Abhay Ashtekar to be honored by the American Physical Society on October 23 for his commendable work.
The American Professor with the Indian origin, Abhay Ashtekar is going to be honored with the illustrious Einstein Prize along with $10,000 as an award on October 23, 2018, by American Physical Society, APS. After nearly four decades of outstanding accomplishment in his scientific engagement with gravitational science and owing to his commendable work, Abhay Ashtekar is all set to receive the Einstein Prize.
Speaking about his achievement, Abhay Ashtekar told IANS, “The prize is special because it is the highest honor bestowed by APS in the broad area of gravitational science. The first Einstein prize was awarded jointly to Peter Bergmann and John Wheeler, who introduced general relativity to the American universities by creating research groups. Perhaps because the first award often sets the tone, subsequent prizes have come to recognize ‘lifetime achievements. So the news was deeply satisfying.”
Ashtekar pursued his higher studies in India when his passion for physics began. He said, “At first I knew only Marathi literature –that is my mother tongue and was the medium of instruction until I was 11. Then was exposed to Hindi and English literature and realized how deeply literature is tied to specific cultures. What is considered great in one language or context could well be mediocre in another. At the same time, I learned Newton’s laws and universality of gravity — what makes the apple fall on earth also makes the planets go around the sun. This was stunning by itself.”
The most remarkable thing what he found was that, unlike art and literature, which are totally tied to human conditions, Newton’s laws transcend both.
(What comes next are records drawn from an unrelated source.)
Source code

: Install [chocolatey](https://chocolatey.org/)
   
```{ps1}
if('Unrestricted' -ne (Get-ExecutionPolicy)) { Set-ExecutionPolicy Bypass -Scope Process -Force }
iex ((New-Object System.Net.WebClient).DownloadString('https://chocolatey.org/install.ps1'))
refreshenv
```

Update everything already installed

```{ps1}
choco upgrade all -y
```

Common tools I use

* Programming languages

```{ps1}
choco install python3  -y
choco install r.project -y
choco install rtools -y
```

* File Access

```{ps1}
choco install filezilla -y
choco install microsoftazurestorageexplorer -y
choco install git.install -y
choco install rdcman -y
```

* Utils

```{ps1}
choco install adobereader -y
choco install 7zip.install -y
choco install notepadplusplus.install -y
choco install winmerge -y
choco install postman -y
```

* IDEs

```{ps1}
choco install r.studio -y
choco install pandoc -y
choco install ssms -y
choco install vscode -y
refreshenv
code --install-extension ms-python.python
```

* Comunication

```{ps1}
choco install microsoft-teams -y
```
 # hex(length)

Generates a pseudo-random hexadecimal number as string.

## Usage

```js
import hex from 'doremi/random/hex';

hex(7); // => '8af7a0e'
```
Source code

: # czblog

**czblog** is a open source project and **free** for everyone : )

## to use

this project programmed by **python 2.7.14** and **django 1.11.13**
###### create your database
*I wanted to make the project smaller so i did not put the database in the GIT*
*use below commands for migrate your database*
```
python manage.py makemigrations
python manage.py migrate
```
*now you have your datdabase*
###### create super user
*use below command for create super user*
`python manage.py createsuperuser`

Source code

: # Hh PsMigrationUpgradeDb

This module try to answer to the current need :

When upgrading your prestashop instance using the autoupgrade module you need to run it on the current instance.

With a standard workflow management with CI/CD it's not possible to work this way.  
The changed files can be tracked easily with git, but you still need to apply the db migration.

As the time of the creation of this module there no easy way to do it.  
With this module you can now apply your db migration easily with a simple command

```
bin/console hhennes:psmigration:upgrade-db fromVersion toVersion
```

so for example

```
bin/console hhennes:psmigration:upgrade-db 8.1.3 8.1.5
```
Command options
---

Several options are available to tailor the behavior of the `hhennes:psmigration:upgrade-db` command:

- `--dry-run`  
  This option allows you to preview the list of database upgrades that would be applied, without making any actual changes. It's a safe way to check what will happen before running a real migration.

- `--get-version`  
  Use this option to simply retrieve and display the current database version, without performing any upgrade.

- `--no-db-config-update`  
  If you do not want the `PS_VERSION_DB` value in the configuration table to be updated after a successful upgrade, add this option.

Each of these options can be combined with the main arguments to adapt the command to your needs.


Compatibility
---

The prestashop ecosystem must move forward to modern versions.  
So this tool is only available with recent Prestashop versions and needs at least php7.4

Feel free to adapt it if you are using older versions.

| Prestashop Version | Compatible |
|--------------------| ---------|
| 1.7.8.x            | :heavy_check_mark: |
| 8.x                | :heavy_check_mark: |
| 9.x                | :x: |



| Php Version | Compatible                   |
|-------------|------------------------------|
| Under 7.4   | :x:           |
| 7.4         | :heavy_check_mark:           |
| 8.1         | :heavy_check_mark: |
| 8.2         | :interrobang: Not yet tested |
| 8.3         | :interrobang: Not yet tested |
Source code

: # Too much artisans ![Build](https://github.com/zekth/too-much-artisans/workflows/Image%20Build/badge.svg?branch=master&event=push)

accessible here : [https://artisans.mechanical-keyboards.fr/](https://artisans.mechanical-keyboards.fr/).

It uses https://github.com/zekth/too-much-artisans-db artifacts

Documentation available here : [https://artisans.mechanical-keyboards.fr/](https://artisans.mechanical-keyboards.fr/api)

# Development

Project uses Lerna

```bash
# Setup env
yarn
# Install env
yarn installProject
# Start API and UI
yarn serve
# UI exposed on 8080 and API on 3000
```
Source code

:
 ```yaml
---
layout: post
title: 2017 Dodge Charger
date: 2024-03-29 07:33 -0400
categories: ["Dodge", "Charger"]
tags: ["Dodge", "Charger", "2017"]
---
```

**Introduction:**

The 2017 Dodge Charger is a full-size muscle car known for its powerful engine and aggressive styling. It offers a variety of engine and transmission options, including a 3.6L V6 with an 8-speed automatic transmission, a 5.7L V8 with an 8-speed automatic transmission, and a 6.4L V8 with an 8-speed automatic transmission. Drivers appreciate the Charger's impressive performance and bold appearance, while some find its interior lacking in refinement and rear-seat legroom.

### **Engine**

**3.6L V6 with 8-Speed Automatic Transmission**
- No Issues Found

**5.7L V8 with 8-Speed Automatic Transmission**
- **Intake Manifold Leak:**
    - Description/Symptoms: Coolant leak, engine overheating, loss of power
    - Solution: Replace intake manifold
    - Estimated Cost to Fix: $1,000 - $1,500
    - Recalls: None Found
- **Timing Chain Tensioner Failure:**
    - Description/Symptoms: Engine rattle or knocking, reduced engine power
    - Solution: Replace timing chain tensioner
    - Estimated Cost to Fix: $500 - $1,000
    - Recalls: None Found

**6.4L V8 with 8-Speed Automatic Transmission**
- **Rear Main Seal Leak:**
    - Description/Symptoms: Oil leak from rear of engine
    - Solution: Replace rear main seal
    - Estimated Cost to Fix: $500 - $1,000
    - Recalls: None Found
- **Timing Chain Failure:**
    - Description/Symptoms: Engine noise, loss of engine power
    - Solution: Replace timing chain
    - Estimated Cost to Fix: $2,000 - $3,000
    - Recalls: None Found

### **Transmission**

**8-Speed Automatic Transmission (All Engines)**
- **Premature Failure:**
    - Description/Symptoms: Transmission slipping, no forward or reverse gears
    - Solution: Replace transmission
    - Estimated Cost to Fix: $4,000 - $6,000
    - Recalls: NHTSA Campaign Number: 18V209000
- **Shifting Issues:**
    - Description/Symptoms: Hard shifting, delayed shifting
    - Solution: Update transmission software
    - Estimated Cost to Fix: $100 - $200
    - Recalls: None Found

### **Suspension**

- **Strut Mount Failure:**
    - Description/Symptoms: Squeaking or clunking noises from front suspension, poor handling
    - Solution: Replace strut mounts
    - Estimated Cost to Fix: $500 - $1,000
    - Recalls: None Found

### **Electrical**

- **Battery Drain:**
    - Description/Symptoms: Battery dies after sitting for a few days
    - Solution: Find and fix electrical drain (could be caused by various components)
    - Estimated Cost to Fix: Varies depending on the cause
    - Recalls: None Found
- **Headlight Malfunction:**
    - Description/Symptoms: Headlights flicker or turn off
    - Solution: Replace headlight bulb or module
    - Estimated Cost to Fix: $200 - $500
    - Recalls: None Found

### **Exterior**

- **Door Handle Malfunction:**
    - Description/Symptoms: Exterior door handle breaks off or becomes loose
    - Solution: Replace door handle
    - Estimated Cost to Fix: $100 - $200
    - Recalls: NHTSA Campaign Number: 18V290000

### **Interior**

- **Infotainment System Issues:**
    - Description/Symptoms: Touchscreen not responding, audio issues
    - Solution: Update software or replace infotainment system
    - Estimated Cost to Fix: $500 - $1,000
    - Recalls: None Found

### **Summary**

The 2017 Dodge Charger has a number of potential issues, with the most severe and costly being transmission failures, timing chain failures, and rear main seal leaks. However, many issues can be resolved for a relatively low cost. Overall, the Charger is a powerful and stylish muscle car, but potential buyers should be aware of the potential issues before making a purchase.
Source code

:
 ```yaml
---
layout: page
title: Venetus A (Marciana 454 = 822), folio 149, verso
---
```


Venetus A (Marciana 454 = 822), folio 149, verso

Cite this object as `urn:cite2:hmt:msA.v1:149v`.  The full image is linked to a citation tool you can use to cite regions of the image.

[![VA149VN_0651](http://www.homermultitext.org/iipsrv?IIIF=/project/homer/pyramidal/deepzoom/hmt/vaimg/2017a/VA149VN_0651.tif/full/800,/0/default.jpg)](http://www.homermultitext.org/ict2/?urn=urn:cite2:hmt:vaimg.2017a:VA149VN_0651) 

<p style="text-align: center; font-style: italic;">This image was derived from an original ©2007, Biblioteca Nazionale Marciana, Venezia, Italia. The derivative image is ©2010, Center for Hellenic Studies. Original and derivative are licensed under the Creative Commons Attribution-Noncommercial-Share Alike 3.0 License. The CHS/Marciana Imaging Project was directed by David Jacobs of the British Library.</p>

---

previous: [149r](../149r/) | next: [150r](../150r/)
It was striking to him that the same Newton’s laws were taught and adored in India as in China, Japan, and the West.
Thereafter, in college fundamental physics seemed to him to be the deepest and purest way to pursue an understanding of Nature (the external world). In graduate school, he chose to work in general relativity, cosmology and quantum physics because he thought that is where the most fundamental questions about space, time and the nature of the physical universe were discussed.
When Ashtekar was asked if physicists in India are producing world-class research, he proudly answered that there are extremely talented physicists in India who are making first-rate contributions to pure physics in areas he has had first-hand acquaintance with. He even said that he is particularly pleased by the ‘LIGO-India’ project that is now placing India firmly in the front ranks of international efforts.
According to Ashtekar, between 5 and 10 years from now; the Inter-University Centre for Astronomy and Astrophysics in Pune, in particular, will play an important role in the major discoveries that will be made with the international network of gravitational wave observatories. He says India is ahead of China in this area, as for an instance he said that at times, his colleagues in other areas of physics, tell him that this is not the case in their field; that there is a lot of good research but not enough ‘great’ research that gets published in most of the visible journals.